I have already proven the first part, but the second part has always puzzled me. I have tried assuming $x \in (gf)^{-1}$ but that doesn't lead to nowhere. Nor does $x \in (gf)^{-1}(t)$ and showing $x = t$. How to prove?
The definition of the inverse is that $h \circ h^{-1} = \operatorname{id}$ and $h^{-1} \circ h = \operatorname{id}$, where $\operatorname{id}$ is the identity function.

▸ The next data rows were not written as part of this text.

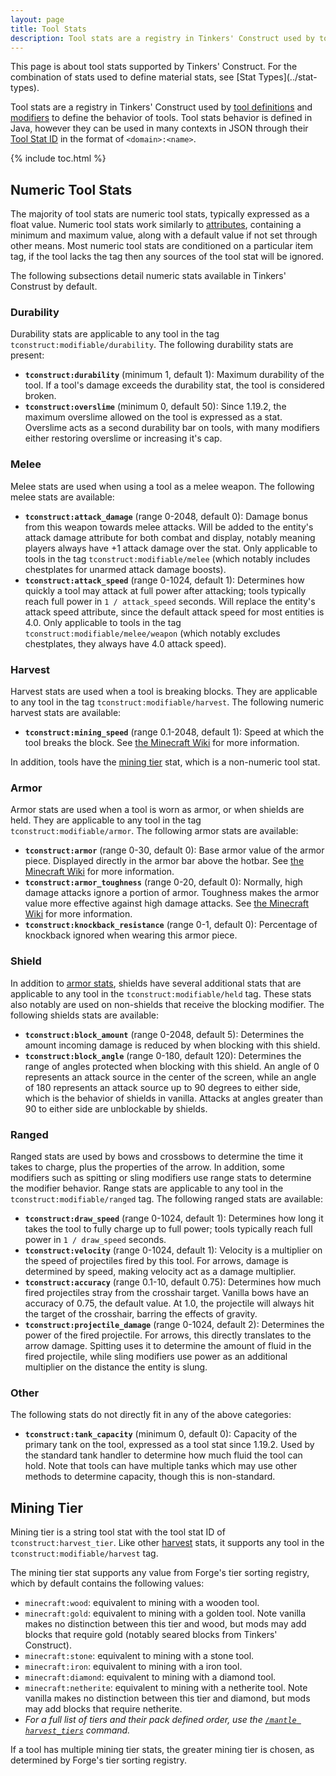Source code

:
 ```yaml
---
layout: page
title: Tool Stats
description: Tool stats are a registry in Tinkers' Construct used by tool definitions and modifiers to define the behavior of tools.
---
```

<div class="hatnote" markdown=1>
This page is about tool stats supported by Tinkers' Construct. For the combination of stats used to define material stats, see [Stat Types](../stat-types).
</div>

Tool stats are a registry in Tinkers' Construct used by [tool definitions](../tool-definitions) and [modifiers](../modifiers) to define the behavior of tools.
Tool stats behavior is defined in Java, however they can be used in many contexts in JSON through their [Tool Stat ID](../basic-types#resource-location) in the format of `<domain>:<name>`.

{% include toc.html %}

## Numeric Tool Stats

The majority of tool stats are numeric tool stats, typically expressed as a float value. Numeric tool stats work similarly to [attributes](https://minecraft.wiki/w/Attribute), containing a minimum and maximum value, along with a default value if not set through other means. Most numeric tool stats are conditioned on a particular item tag, if the tool lacks the tag then any sources of the tool stat will be ignored.

The following subsections detail numeric stats available in Tinkers' Construst by default. 

### Durability

Durability stats are applicable to any tool in the tag `tconstruct:modifiable/durability`. The following durability stats are present:

* **`tconstruct:durability`** (minimum 1, default 1): Maximum durability of the tool. If a tool's damage exceeds the durability stat, the tool is considered broken.
* **`tconstruct:overslime`** (minimum 0, default 50): Since 1.19.2, the maximum overslime allowed on the tool is expressed as a stat. Overslime acts as a second durability bar on tools, with many modifiers either restoring overslime or increasing it's cap.

### Melee

Melee stats are used when using a tool as a melee weapon. The following melee stats are available:

* **`tconstruct:attack_damage`** (range 0-2048, default 0): Damage bonus from this weapon towards melee attacks. Will be added to the entity's attack damage attribute for both combat and display, notably meaning players always have +1 attack damage over the stat. Only applicable to tools in the tag `tconstruct:modifiable/melee` (which notably includes chestplates for unarmed attack damage boosts).
* **`tconstruct:attack_speed`** (range 0-1024, default 1): Determines how quickly a tool may attack at full power after attacking; tools typically reach full power in `1 / attack_speed` seconds. Will replace the entity's attack speed attribute, since the default attack speed for most entities is 4.0. Only applicable to tools in the tag `tconstruct:modifiable/melee/weapon` (which notably excludes chestplates, they always have 4.0 attack speed).

### Harvest

Harvest stats are used when a tool is breaking blocks. They are applicable to any tool in the tag `tconstruct:modifiable/harvest`. The following numeric harvest stats are available:

* **`tconstruct:mining_speed`** (range 0.1-2048, default 1): Speed at which the tool breaks the block. See [the Minecraft Wiki](https://minecraft.wiki/w/Breaking#Speed) for more information.

In addition, tools have the [mining tier](#mining-tier) stat, which is a non-numeric tool stat.

### Armor

Armor stats are used when a tool is worn as armor, or when shields are held. They are applicable to any tool in the tag `tconstruct:modifiable/armor`. The following armor stats are available:

* **`tconstruct:armor`** (range 0-30, default 0): Base armor value of the armor piece. Displayed directly in the armor bar above the hotbar. See [the Minecraft Wiki](https://minecraft.wiki/w/Armor#Armor_points) for more information.
* **`tconstruct:armor_toughness`** (range 0-20, default 0): Normally, high damage attacks ignore a portion of armor. Toughness makes the armor value more effective against high damage attacks. See [the Minecraft Wiki](https://minecraft.wiki/w/Armor#Armor_toughness) for more information.
* **`tconstruct:knockback_resistance`** (range 0-1, default 0): Percentage of knockback ignored when wearing this armor piece.

### Shield

In addition to [armor stats](#armor), shields have several additional stats that are applicable to any tool in the `tconstruct:modifiable/held` tag. These stats also notably are used on non-shields that receive the blocking modifier. The following shields stats are available:

* **`tconstruct:block_amount`** (range 0-2048, default 5): Determines the amount incoming damage is reduced by when blocking with this shield.
* **`tconstruct:block_angle`** (range 0-180, default 120): Determines the range of angles protected when blocking with this shield. An angle of 0 represents an attack source in the center of the screen, while an angle of 180 represents an attack source up to 90 degrees to either side, which is the behavior of shields in vanilla. Attacks at angles greater than 90 to either side are unblockable by shields.

### Ranged

Ranged stats are used by bows and crossbows to determine the time it takes to charge, plus the properties of the arrow. In addition, some modifiers such as spitting or sling modifiers use range stats to determine the modifier behavior. Range stats are applicable to any tool in the `tconstruct:modifiable/ranged` tag. The following ranged stats are available:

* **`tconstruct:draw_speed`** (range 0-1024, default 1): Determines how long it takes the tool to fully charge up to full power; tools typically reach full power in `1 / draw_speed` seconds.
* **`tconstruct:velocity`** (range 0-1024, default 1): Velocity is a multiplier on the speed of projectiles fired by this tool. For arrows, damage is determined by speed, making velocity act as a damage multiplier.
* **`tconstruct:accuracy`** (range 0.1-10, default 0.75): Determines how much fired projectiles stray from the crosshair target. Vanilla bows have an accuracy of 0.75, the default value. At 1.0, the projectile will always hit the target of the crosshair, barring the effects of gravity.
* **`tconstruct:projectile_damage`** (range 0-1024, default 2): Determines the power of the fired projectile. For arrows, this directly translates to the arrow damage. Spitting uses it to determine the amount of fluid in the fired projectile, while sling modifiers use power as an additional multiplier on the distance the entity is slung.

### Other

The following stats do not directly fit in any of the above categories:

* **`tconstruct:tank_capacity`** (minimum 0, default 0): Capacity of the primary tank on the tool, expressed as a tool stat since 1.19.2. Used by the standard tank handler to determine how much fluid the tool can hold. Note that tools can have multiple tanks which may use other methods to determine capacity, though this is non-standard.

## Mining Tier

Mining tier is a string tool stat with the tool stat ID of `tconstruct:harvest_tier`. Like other [harvest](#harvest) stats, it supports any tool in the `tconstruct:modifiable/harvest` tag.

The mining tier stat supports any value from Forge's tier sorting registry, which by default contains the following values:

* `minecraft:wood`: equivalent to mining with a wooden tool.
* `minecraft:gold`: equivalent to mining with a golden tool. Note vanilla makes no distinction between this tier and wood, but mods may add blocks that require gold (notably seared blocks from Tinkers' Construct).
* `minecraft:stone`: equivalent to mining with a stone tool.
* `minecraft:iron`: equivalent to mining with a iron tool.
* `minecraft:diamond`: equivalent to mining with a diamond tool.
* `minecraft:netherite`: equivalent to mining with a netherite tool. Note vanilla makes no distinction between this tier and diamond, but mods may add blocks that require netherite.
* *For a full list of tiers and their pack defined order, use the [`/mantle harvest_tiers`](/docs/commands/mantle#harvest-tiers) command.*

If a tool has multiple mining tier stats, the greater mining tier is chosen, as determined by Forge's tier sorting registry.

Showing that $(gf)^{-1} = f^{-1}g^{-1}$ is equivalent to showing
$$g \circ f \circ f^{-1} \circ g^{-1} = \operatorname{id}$$ $$ f^{-1} \circ g^{-1} \circ g \circ f= \operatorname{id}$$
Can you do this?
$\newcommand{\imp}{\quad\Longrightarrow\quad}$
$$ \left(\rm gf\right)^{-1}\left(y\right) = x \imp y = \left(\rm gf\right)\left(x\right) = {\rm g}\left({\rm f}\left(x\right)\right) \imp {\rm f}\left(x\right) = \left(\rm g\right)^{-1}\left(y\right) $$
$$ \imp x = \left(\rm f\right)^{-1}\left(\left(\rm g\right)^{-1}\left(y\right)\right) = \left(\left(\rm f\right)^{-1}\left(\rm g\right)^{-1}\right)\left(y\right) $$
$$\color{#ff0000}{\large% \left(\rm gf\right)^{-1}\left(y\right) = \left(\left(\rm f\right)^{-1}\left(\rm g\right)^{-1}\right)\left(y\right)} $$
$(fg) x = f(g(x))$. $(fg)^{-1} (fg) x = (fg)^{-1} f(g(x))$. If you want to get back to $x$, what function do you first have to apply to $f(g(x))$? What function do you have to apply next?